Salah seorang anggota tim, Marchio, mengungkapkan timnya merupakan tim delegasi dari Hub of Innovation Chonbuk National University dan timnya terpilih menjadi salah satu delegasi dikarenakan pernah meraih predikat Grand Prize Award di ajang perlombaan sebelumnya, yaitu International Student Joint Capstone Design Project (i-CAPS) 2019 di Daejeon, Korea Selatan, bulan Agustus 2019.
“Awal mula kami mengikuti lomba ini, bisa dibilang kami sudah memulai persiapan panjang untuk perlombaan ini semenjak Januari 2019 ketika kami pertama kali ikut serta di i-CAPS 2019, yang merupakan lomba serupa juga,” ujar Marchio.

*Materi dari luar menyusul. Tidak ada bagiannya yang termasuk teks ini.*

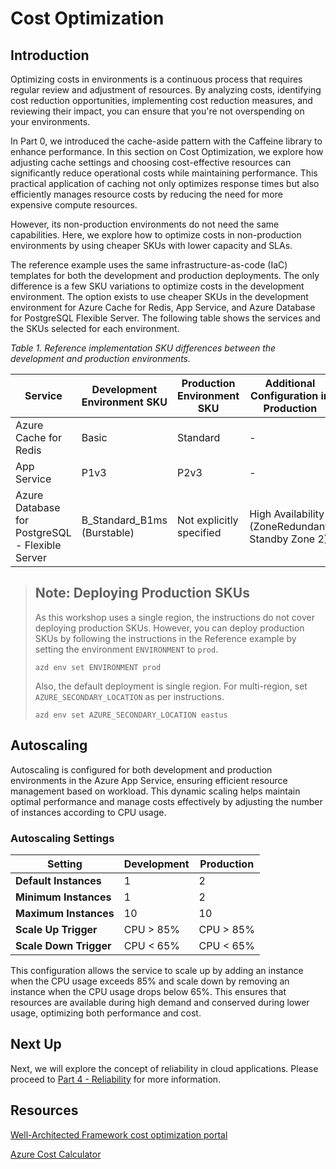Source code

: 
# Cost Optimization

## Introduction

Optimizing costs in environments is a continuous process that requires regular review and adjustment of resources. By analyzing costs, identifying cost reduction opportunities, implementing cost reduction measures, and reviewing their impact, you can ensure that you're not overspending on your environments.

In Part 0, we introduced the cache-aside pattern with the Caffeine library to enhance performance. In this section on Cost Optimization, we explore how adjusting cache settings and choosing cost-effective resources can significantly reduce operational costs while maintaining performance. This practical application of caching not only optimizes response times but also efficiently manages resource costs by reducing the need for more expensive compute resources.

However, its non-production environments do not need the same capabilities. Here, we explore how to optimize costs in non-production environments by using cheaper SKUs with lower capacity and SLAs.

The reference example uses the same infrastructure-as-code (IaC) templates for both the development and production deployments. The only difference is a few SKU variations to optimize costs in the development environment. The option exists to use cheaper SKUs in the development environment for Azure Cache for Redis, App Service, and Azure Database for PostgreSQL Flexible Server. The following table shows the services and the SKUs selected for each environment.

*Table 1. Reference implementation SKU differences between the development and production environments.*

| Service                                         | Development Environment SKU               | Production Environment SKU                   | Additional Configuration in Production             |
| ---------------------------------------------   | ----------------------------------------- | ------------------------------------------   | ------------------------------------------------- |
| Azure Cache for Redis                           | Basic                                     | Standard                                    | -                                                 |
| App Service                                     | P1v3                                      | P2v3                                        | -                                                 |
| Azure Database for PostgreSQL - Flexible Server | B_Standard_B1ms (Burstable)                | Not explicitly specified                     | High Availability (ZoneRedundant, Standby Zone 2) |

> ## Note: Deploying Production SKUs
> 
> As this workshop uses a single region, the instructions do not cover deploying production SKUs. However, you can deploy production SKUs by following the instructions in the Reference example by setting the environment `ENVIRONMENT` to `prod`.
> 
> ```shell
> azd env set ENVIRONMENT prod
> ```
> 
> Also, the default deployment is single region. For multi-region, set `AZURE_SECONDARY_LOCATION` as per instructions.
> 
> ```shell
> azd env set AZURE_SECONDARY_LOCATION eastus
> ```

## Autoscaling

Autoscaling is configured for both development and production environments in the Azure App Service, ensuring efficient resource management based on workload. This dynamic scaling helps maintain optimal performance and manage costs effectively by adjusting the number of instances according to CPU usage.

### Autoscaling Settings

| Setting                | Development       | Production        |
| ---------------------- | ----------------- | ----------------- |
| **Default Instances**  | 1                 | 2                 |
| **Minimum Instances**  | 1                 | 2                 |
| **Maximum Instances**  | 10                | 10                |
| **Scale Up Trigger**   | CPU > 85%         | CPU > 85%         |
| **Scale Down Trigger** | CPU < 65%         | CPU < 65%         |

This configuration allows the service to scale up by adding an instance when the CPU usage exceeds 85% and scale down by removing an instance when the CPU usage drops below 65%. This ensures that resources are available during high demand and conserved during lower usage, optimizing both performance and cost.

## Next Up

Next, we will explore the concept of reliability in cloud applications. Please proceed to [Part 4 - Reliability](../Part4-Reliability/README.md) for more information.

## Resources
[Well-Architected Framework cost optimization portal](https://learn.microsoft.com/azure/well-architected/cost-optimization)

[Azure Cost Calculator](https://azure.microsoft.com/pricing/calculator)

Menurutnya, kompetisi ini adalah sebuah lomba desain produk inovasi berbasis teknologi. Perbedaannya terletak di aspek multi disiplin dan multi nasional, dimana setiap tim yang tergabung berasal dari prodi yang berlainan, dan partisipan-partisipannya berasal dari negara yang berlainan pula. Misalnya saja timnya yang terdiri dari orang Indonesia dan Korea Selatan. Di kompetisi tersebut, tim Marchio menciptakan sebuah tas ransel anti copet berbasis teknologi elektromekanikal, yang dinamai IZZIPACK. Hal ini dilatar belakangi isu keamanan barang berharga ketika penggunanya bertransportasi umum, seperti di bus/kereta/MRT, terutama di jam sibuk.

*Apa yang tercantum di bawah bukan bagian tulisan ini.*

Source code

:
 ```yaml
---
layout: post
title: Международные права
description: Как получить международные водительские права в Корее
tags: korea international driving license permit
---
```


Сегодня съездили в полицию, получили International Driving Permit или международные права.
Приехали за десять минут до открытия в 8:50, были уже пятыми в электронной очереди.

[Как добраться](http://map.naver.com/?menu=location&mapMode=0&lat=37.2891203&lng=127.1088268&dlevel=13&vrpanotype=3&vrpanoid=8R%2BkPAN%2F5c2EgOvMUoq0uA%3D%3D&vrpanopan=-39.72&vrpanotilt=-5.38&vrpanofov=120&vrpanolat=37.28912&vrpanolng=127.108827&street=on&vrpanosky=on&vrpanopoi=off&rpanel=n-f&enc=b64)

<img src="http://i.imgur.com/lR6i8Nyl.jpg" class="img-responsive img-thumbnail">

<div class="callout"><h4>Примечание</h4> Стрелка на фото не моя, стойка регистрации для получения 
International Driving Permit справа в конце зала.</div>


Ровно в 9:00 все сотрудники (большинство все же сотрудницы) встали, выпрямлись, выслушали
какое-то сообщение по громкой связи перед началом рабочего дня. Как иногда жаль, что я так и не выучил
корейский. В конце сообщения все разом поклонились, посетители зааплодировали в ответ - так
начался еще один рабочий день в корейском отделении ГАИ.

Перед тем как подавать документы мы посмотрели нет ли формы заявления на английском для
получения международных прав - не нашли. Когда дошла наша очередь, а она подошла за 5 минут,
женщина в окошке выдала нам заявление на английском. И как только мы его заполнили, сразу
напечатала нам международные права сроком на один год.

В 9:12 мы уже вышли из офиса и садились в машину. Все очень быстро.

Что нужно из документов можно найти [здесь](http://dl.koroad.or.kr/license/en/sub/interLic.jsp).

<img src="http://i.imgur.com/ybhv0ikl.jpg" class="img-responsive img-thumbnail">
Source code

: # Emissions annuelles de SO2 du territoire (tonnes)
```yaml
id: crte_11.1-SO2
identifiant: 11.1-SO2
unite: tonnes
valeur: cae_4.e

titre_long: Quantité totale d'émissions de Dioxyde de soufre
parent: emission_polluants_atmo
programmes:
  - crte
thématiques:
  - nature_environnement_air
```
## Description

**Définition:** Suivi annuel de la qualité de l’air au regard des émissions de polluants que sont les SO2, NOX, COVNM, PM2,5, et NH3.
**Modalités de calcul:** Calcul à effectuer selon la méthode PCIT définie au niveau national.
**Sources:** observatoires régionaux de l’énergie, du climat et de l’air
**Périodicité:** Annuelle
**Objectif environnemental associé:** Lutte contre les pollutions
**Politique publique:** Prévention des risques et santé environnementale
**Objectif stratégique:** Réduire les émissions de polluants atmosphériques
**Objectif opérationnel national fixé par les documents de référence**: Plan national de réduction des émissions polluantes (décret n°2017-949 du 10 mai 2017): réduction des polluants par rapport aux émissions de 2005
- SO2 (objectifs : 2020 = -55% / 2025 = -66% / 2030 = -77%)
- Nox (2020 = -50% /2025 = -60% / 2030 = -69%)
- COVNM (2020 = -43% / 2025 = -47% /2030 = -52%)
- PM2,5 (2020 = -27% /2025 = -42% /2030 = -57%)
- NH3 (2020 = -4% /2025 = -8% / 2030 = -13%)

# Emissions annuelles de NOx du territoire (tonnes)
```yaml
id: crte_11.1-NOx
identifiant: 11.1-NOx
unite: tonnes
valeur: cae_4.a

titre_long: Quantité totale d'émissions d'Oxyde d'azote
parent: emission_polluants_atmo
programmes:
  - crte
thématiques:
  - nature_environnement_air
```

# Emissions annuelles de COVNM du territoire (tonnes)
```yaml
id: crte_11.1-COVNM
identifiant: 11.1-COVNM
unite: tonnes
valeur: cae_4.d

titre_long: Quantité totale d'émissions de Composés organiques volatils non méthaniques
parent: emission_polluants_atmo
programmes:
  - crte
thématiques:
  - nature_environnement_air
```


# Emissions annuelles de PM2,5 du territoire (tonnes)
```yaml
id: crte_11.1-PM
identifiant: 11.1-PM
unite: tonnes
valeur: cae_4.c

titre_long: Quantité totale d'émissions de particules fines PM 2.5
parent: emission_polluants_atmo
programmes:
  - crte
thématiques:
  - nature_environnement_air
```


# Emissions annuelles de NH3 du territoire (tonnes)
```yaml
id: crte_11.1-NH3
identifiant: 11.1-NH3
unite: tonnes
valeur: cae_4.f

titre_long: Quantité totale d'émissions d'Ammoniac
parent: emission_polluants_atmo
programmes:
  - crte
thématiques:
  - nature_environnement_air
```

Berdasarkan riset yang telah dilakukan tim, terungkap bahwa kasus pencopetan secara diam-diam lebih mungkin dan sering terjadi pada kondisi penumpang yang berdesak-desakan dibandingkan pencopetan secara paksa. Untuk itu, tas ransel yang memiliki sistem pengunci resleting, sehingga hanya pemilik ransel yang dapat membuka ransel-nya, yaitu dengan cara tap kartu/gelang RFID.
“Kami juga mengangkat isu bahwa tas anti copet yang banyak beredar di pasaran umumnya hanya mengutamakan sisi keamanan, sehingga umumnya tas tersebut memiliki aksesibilitas yang sangat buruk. Untuk itu, sistem pengunci resleting yang kami ciptakan didesain sedemikian rupa sehingga IZZIPACK memiliki aksesibilitas yang amat baik. IZZIPACK juga terintegrasi dengan aplikasi smartphone untuk memantau sisa baterai, mengaktifkan sistem alarm, dan melacak tas yang hilang/dicuri dengan GPS tracker,” terangnya.
Meski sudah meraih penghargaan, namun diakui Marchio, timnya juga menghadapi kendala teknis yang cukup banyak. Menurutnya, teknologi yang dibuat oleh timnya memang terbilang orisinil, sehingga harus sangat banyak trial and error ketika diimplementasikan. Selain itu, timnya juga cukup kesulitan saat mengintegrasikan segala komponen elektrik dan mekanik pada tas yang notabenenya berbahan kain lunak. Jadi teknologinya harus kokoh, kedap air, tahan guncangan, tapi tas juga harus tetap elastis dan ringan.
“Tapi justru tantangan terbesar lomba ini adalah di sisi multi disiplin dan multi nasionalnya. Kami harus beradaptasi untuk bekerja sama tim jangka panjang dengan anggota tim dari jurusan dan pandangan yang berbeda, dan utamanya dengan 3 anggota tim kami yang berasal dari Korea Selatan, yang pastinya banyak kendala pandangan, bahasa, dan waktu,” pungkasnya.